• ASSIGNMENT: Please repeat the records word for word and skip the pictures.

• Stored items from a collection:
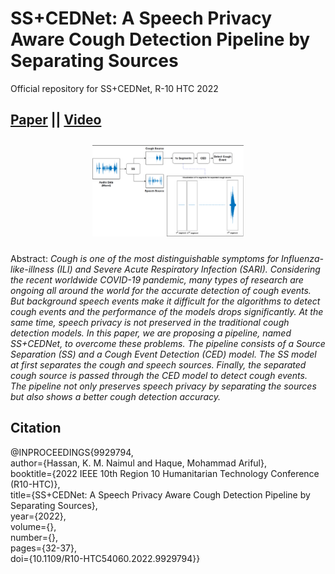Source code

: # SS+CEDNet: A Speech Privacy Aware Cough Detection Pipeline by Separating Sources
Official repository for SS+CEDNet, R-10 HTC 2022


## [Paper][SS+CEDNet] || [Video][video]

[SS+CEDNet]: https://naimulhassan.github.io/content/papers/SS+CEDNet.pdf
[video]: https://youtu.be/mTZv3QJ4b4A

<center style="padding: 10px;">
          <img src="ss+cednet.png"
          style="max-width: 50%;"/>
          </center></td>

Abstract: <i>Cough is one of the most distinguishable symptoms for Influenza-like-illness (ILI) and Severe Acute Respiratory Infection (SARI). Considering the recent worldwide COVID-19 pandemic, many types of research are ongoing all around the world for the accurate detection of cough events. But background speech events make it difficult for the algorithms to detect cough events and the performance of the models drops significantly. At the same time, speech privacy is not preserved in the traditional cough detection models. In this paper, we are proposing a pipeline, named SS+CEDNet, to overcome these problems. The pipeline consists of a Source Separation (SS) and a Cough Event Detection (CED) model. The SS model at first separates the cough and speech sources. Finally, the separated cough source is passed through the CED model to detect cough events. The pipeline not only preserves speech privacy by separating the sources but also shows a better cough detection accuracy.</i>

## Citation
@INPROCEEDINGS{9929794,<br>
  author={Hassan, K. M. Naimul and Haque, Mohammad Ariful},<br>
  booktitle={2022 IEEE 10th Region 10 Humanitarian Technology Conference (R10-HTC)},<br>
  title={SS+CEDNet: A Speech Privacy Aware Cough Detection Pipeline by Separating Sources},<br> 
  year={2022},<br>
  volume={},<br>
  number={},<br>
  pages={32-37},<br>
  doi={10.1109/R10-HTC54060.2022.9929794}}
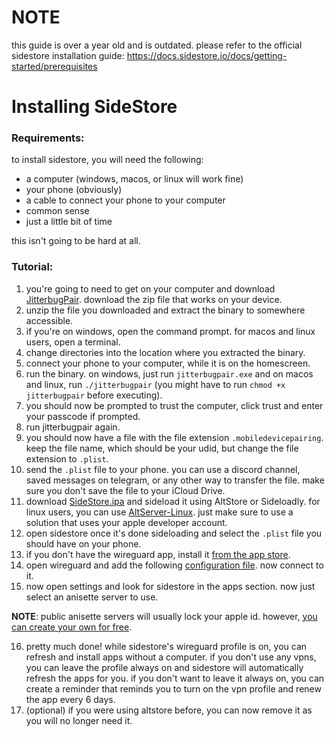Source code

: # NOTE
this guide is over a year old and is outdated. please refer to the official sidestore installation guide: https://docs.sidestore.io/docs/getting-started/prerequisites

# Installing SideStore

### Requirements:
to install sidestore, you will need the following:

- a computer (windows, macos, or linux will work fine)
- your phone (obviously)
- a cable to connect your phone to your computer
- common sense
- just a little bit of time

this isn't going to be hard at all.

### Tutorial:
1. you're going to need to get on your computer and download [JitterbugPair](https://github.com/osy/Jitterbug/releases/latest). download the zip file that works on your device.
2. unzip the file you downloaded and extract the binary to somewhere accessible.
3. if you're on windows, open the command prompt. for macos and linux users, open a terminal.
4. change directories into the location where you extracted the binary.
5. connect your phone to your computer, while it is on the homescreen.
6. run the binary. on windows, just run `jitterbugpair.exe` and on macos and linux, run `./jitterbugpair` (you might have to run `chmod +x jitterbugpair` before executing).
7. you should now be prompted to trust the computer, click trust and enter your passcode if prompted.
8. run jitterbugpair again.
9. you should now have a file with the file extension `.mobiledevicepairing`. keep the file name, which should be your udid, but change the file extension to `.plist`.
10. send the `.plist` file to your phone. you can use a discord channel, saved messages on telegram, or any other way to transfer the file. make sure you don't save the file to your iCloud Drive.
11. download [SideStore.ipa](https://github.com/SideStore/SideStore/releases/latest/download/SideStore.ipa) and sideload it using AltStore or Sideloadly. for linux users, you can use [AltServer-Linux](https://github.com/NyaMisty/AltServer-Linux). just make sure to use a solution that uses your apple developer account.
12. open sidestore once it's done sideloading and select the `.plist` file you should have on your phone.
13. if you don't have the wireguard app, install it [from the app store](https://apps.apple.com/us/app/wireguard/id1441195209).
14. open wireguard and add the following [configuration file](https://github.com/SideStore/SideStore/releases/download/0.1.1/SideStore.conf). now connect to it.
15. now open settings and look for sidestore in the apps section. now just select an anisette server to use.

**NOTE**: public anisette servers will usually lock your apple id. however, [you can create your own for free](https://wiki.sidestore.io/guides/custom-anisette.html#deploy-on-render).

16. pretty much done! while sidestore's wireguard profile is on, you can refresh and install apps without a computer. if you don't use any vpns, you can leave the profile always on and sidestore will automatically refresh the apps for you. if you don't want to leave it always on, you can create a reminder that reminds you to turn on the vpn profile and renew the app every 6 days.
17. (optional) if you were using altstore before, you can now remove it as you will no longer need it.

• SOLUTION TO THIS EXERCISE:
Source code

: # SS+CEDNet: A Speech Privacy Aware Cough Detection Pipeline by Separating Sources
Official repository for SS+CEDNet, R-10 HTC 2022


## [Paper][SS+CEDNet] || [Video][video]

[SS+CEDNet]: https://naimulhassan.github.io/content/papers/SS+CEDNet.pdf
[video]: https://youtu.be/mTZv3QJ4b4A

<center style="padding: 10px;">
          <img src="ss+cednet.png"
          style="max-width: 50%;"/>
          </center></td>

Abstract: <i>Cough is one of the most distinguishable symptoms for Influenza-like-illness (ILI) and Severe Acute Respiratory Infection (SARI). Considering the recent worldwide COVID-19 pandemic, many types of research are ongoing all around the world for the accurate detection of cough events. But background speech events make it difficult for the algorithms to detect cough events and the performance of the models drops significantly. At the same time, speech privacy is not preserved in the traditional cough detection models. In this paper, we are proposing a pipeline, named SS+CEDNet, to overcome these problems. The pipeline consists of a Source Separation (SS) and a Cough Event Detection (CED) model. The SS model at first separates the cough and speech sources. Finally, the separated cough source is passed through the CED model to detect cough events. The pipeline not only preserves speech privacy by separating the sources but also shows a better cough detection accuracy.</i>

## Citation
@INPROCEEDINGS{9929794,<br>
  author={Hassan, K. M. Naimul and Haque, Mohammad Ariful},<br>
  booktitle={2022 IEEE 10th Region 10 Humanitarian Technology Conference (R10-HTC)},<br>
  title={SS+CEDNet: A Speech Privacy Aware Cough Detection Pipeline by Separating Sources},<br> 
  year={2022},<br>
  volume={},<br>
  number={},<br>
  pages={32-37},<br>
  doi={10.1109/R10-HTC54060.2022.9929794}}
Source code

: # NOTE
this guide is over a year old and is outdated. please refer to the official sidestore installation guide: https://docs.sidestore.io/docs/getting-started/prerequisites

# Installing SideStore

### Requirements:
to install sidestore, you will need the following:

- a computer (windows, macos, or linux will work fine)
- your phone (obviously)
- a cable to connect your phone to your computer
- common sense
- just a little bit of time

this isn't going to be hard at all.

### Tutorial:
1. you're going to need to get on your computer and download [JitterbugPair](https://github.com/osy/Jitterbug/releases/latest). download the zip file that works on your device.
2. unzip the file you downloaded and extract the binary to somewhere accessible.
3. if you're on windows, open the command prompt. for macos and linux users, open a terminal.
4. change directories into the location where you extracted the binary.
5. connect your phone to your computer, while it is on the homescreen.
6. run the binary. on windows, just run `jitterbugpair.exe` and on macos and linux, run `./jitterbugpair` (you might have to run `chmod +x jitterbugpair` before executing).
7. you should now be prompted to trust the computer, click trust and enter your passcode if prompted.
8. run jitterbugpair again.
9. you should now have a file with the file extension `.mobiledevicepairing`. keep the file name, which should be your udid, but change the file extension to `.plist`.
10. send the `.plist` file to your phone. you can use a discord channel, saved messages on telegram, or any other way to transfer the file. make sure you don't save the file to your iCloud Drive.
11. download [SideStore.ipa](https://github.com/SideStore/SideStore/releases/latest/download/SideStore.ipa) and sideload it using AltStore or Sideloadly. for linux users, you can use [AltServer-Linux](https://github.com/NyaMisty/AltServer-Linux). just make sure to use a solution that uses your apple developer account.
12. open sidestore once it's done sideloading and select the `.plist` file you should have on your phone.
13. if you don't have the wireguard app, install it [from the app store](https://apps.apple.com/us/app/wireguard/id1441195209).
14. open wireguard and add the following [configuration file](https://github.com/SideStore/SideStore/releases/download/0.1.1/SideStore.conf). now connect to it.
15. now open settings and look for sidestore in the apps section. now just select an anisette server to use.

**NOTE**: public anisette servers will usually lock your apple id. however, [you can create your own for free](https://wiki.sidestore.io/guides/custom-anisette.html#deploy-on-render).

16. pretty much done! while sidestore's wireguard profile is on, you can refresh and install apps without a computer. if you don't use any vpns, you can leave the profile always on and sidestore will automatically refresh the apps for you. if you don't want to leave it always on, you can create a reminder that reminds you to turn on the vpn profile and renew the app every 6 days.
17. (optional) if you were using altstore before, you can now remove it as you will no longer need it.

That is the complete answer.